#### Task objective:
For each record below, write an exact copy.

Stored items
────────────────────

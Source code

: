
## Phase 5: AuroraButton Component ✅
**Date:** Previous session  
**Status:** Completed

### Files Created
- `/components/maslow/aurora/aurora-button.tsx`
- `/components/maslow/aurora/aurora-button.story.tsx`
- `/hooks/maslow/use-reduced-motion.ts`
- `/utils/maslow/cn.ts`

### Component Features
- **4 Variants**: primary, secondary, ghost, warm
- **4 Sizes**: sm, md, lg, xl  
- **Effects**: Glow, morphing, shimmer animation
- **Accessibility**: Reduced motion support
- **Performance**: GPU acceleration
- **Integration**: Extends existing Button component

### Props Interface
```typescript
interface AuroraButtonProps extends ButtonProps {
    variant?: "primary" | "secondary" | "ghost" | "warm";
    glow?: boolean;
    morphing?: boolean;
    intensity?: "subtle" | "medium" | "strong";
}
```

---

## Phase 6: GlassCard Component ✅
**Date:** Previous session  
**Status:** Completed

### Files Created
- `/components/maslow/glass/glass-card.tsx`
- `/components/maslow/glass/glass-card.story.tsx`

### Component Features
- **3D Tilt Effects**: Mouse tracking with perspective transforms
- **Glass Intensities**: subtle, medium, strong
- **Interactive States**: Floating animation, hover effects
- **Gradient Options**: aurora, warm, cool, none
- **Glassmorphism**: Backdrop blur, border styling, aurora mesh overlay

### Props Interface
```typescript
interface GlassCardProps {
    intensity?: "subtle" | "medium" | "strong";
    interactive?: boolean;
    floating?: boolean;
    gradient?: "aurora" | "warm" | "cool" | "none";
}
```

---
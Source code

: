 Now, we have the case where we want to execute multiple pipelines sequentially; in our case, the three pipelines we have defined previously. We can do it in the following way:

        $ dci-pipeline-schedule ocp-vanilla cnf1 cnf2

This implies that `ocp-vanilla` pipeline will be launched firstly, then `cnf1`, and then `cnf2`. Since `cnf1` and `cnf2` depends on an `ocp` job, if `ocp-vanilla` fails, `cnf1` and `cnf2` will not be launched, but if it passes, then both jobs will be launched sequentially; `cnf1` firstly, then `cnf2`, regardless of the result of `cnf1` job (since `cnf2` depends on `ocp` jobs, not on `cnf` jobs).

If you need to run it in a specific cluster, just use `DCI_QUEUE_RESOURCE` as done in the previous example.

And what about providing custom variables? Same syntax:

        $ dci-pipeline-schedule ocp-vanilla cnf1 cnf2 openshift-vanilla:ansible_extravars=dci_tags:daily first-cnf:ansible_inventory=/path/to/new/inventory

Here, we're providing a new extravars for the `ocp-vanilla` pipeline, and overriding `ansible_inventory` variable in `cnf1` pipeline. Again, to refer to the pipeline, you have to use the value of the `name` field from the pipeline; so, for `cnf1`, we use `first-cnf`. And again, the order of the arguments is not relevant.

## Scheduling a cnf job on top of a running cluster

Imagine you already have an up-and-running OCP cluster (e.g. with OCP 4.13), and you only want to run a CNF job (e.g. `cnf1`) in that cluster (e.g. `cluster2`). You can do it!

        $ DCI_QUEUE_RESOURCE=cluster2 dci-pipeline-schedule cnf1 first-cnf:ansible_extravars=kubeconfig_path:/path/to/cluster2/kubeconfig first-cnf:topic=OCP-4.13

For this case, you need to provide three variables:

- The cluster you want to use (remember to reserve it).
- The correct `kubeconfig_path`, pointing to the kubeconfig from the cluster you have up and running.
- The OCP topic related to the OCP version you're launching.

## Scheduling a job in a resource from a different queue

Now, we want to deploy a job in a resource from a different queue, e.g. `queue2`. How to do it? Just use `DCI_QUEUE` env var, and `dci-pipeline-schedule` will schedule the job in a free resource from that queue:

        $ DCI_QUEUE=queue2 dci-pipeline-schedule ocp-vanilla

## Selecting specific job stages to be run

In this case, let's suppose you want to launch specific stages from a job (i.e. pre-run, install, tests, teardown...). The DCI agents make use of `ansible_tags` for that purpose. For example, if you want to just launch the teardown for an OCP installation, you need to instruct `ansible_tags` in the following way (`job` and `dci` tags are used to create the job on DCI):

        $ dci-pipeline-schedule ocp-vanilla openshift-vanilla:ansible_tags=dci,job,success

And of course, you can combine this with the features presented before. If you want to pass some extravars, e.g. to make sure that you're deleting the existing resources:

────────────────────

#### Exercise result:
Source code

:
## Phase 5: AuroraButton Component ✅
**Date:** Previous session  
**Status:** Completed

### Files Created
- `/components/maslow/aurora/aurora-button.tsx`
- `/components/maslow/aurora/aurora-button.story.tsx`
- `/hooks/maslow/use-reduced-motion.ts`
- `/utils/maslow/cn.ts`

### Component Features
- **4 Variants**: primary, secondary, ghost, warm
- **4 Sizes**: sm, md, lg, xl  
- **Effects**: Glow, morphing, shimmer animation
- **Accessibility**: Reduced motion support
- **Performance**: GPU acceleration
- **Integration**: Extends existing Button component

### Props Interface
```typescript
interface AuroraButtonProps extends ButtonProps {
    variant?: "primary" | "secondary" | "ghost" | "warm";
    glow?: boolean;
    morphing?: boolean;
    intensity?: "subtle" | "medium" | "strong";
}
```

---

## Phase 6: GlassCard Component ✅
**Date:** Previous session  
**Status:** Completed

### Files Created
- `/components/maslow/glass/glass-card.tsx`
- `/components/maslow/glass/glass-card.story.tsx`

### Component Features
- **3D Tilt Effects**: Mouse tracking with perspective transforms
- **Glass Intensities**: subtle, medium, strong
- **Interactive States**: Floating animation, hover effects
- **Gradient Options**: aurora, warm, cool, none
- **Glassmorphism**: Backdrop blur, border styling, aurora mesh overlay

### Props Interface
```typescript
interface GlassCardProps {
    intensity?: "subtle" | "medium" | "strong";
    interactive?: boolean;
    floating?: boolean;
    gradient?: "aurora" | "warm" | "cool" | "none";
}
```

---
Source code

: Now, we have the case where we want to execute multiple pipelines sequentially; in our case, the three pipelines we have defined previously. We can do it in the following way:

        $ dci-pipeline-schedule ocp-vanilla cnf1 cnf2

This implies that `ocp-vanilla` pipeline will be launched firstly, then `cnf1`, and then `cnf2`. Since `cnf1` and `cnf2` depends on an `ocp` job, if `ocp-vanilla` fails, `cnf1` and `cnf2` will not be launched, but if it passes, then both jobs will be launched sequentially; `cnf1` firstly, then `cnf2`, regardless of the result of `cnf1` job (since `cnf2` depends on `ocp` jobs, not on `cnf` jobs).

If you need to run it in a specific cluster, just use `DCI_QUEUE_RESOURCE` as done in the previous example.

And what about providing custom variables? Same syntax:

        $ dci-pipeline-schedule ocp-vanilla cnf1 cnf2 openshift-vanilla:ansible_extravars=dci_tags:daily first-cnf:ansible_inventory=/path/to/new/inventory

Here, we're providing a new extravars for the `ocp-vanilla` pipeline, and overriding `ansible_inventory` variable in `cnf1` pipeline. Again, to refer to the pipeline, you have to use the value of the `name` field from the pipeline; so, for `cnf1`, we use `first-cnf`. And again, the order of the arguments is not relevant.

## Scheduling a cnf job on top of a running cluster

Imagine you already have an up-and-running OCP cluster (e.g. with OCP 4.13), and you only want to run a CNF job (e.g. `cnf1`) in that cluster (e.g. `cluster2`). You can do it!

        $ DCI_QUEUE_RESOURCE=cluster2 dci-pipeline-schedule cnf1 first-cnf:ansible_extravars=kubeconfig_path:/path/to/cluster2/kubeconfig first-cnf:topic=OCP-4.13

For this case, you need to provide three variables:

- The cluster you want to use (remember to reserve it).
- The correct `kubeconfig_path`, pointing to the kubeconfig from the cluster you have up and running.
- The OCP topic related to the OCP version you're launching.

## Scheduling a job in a resource from a different queue

Now, we want to deploy a job in a resource from a different queue, e.g. `queue2`. How to do it? Just use `DCI_QUEUE` env var, and `dci-pipeline-schedule` will schedule the job in a free resource from that queue:

        $ DCI_QUEUE=queue2 dci-pipeline-schedule ocp-vanilla

## Selecting specific job stages to be run

In this case, let's suppose you want to launch specific stages from a job (i.e. pre-run, install, tests, teardown...). The DCI agents make use of `ansible_tags` for that purpose. For example, if you want to just launch the teardown for an OCP installation, you need to instruct `ansible_tags` in the following way (`job` and `dci` tags are used to create the job on DCI):

        $ dci-pipeline-schedule ocp-vanilla openshift-vanilla:ansible_tags=dci,job,success

And of course, you can combine this with the features presented before. If you want to pass some extravars, e.g. to make sure that you're deleting the existing resources:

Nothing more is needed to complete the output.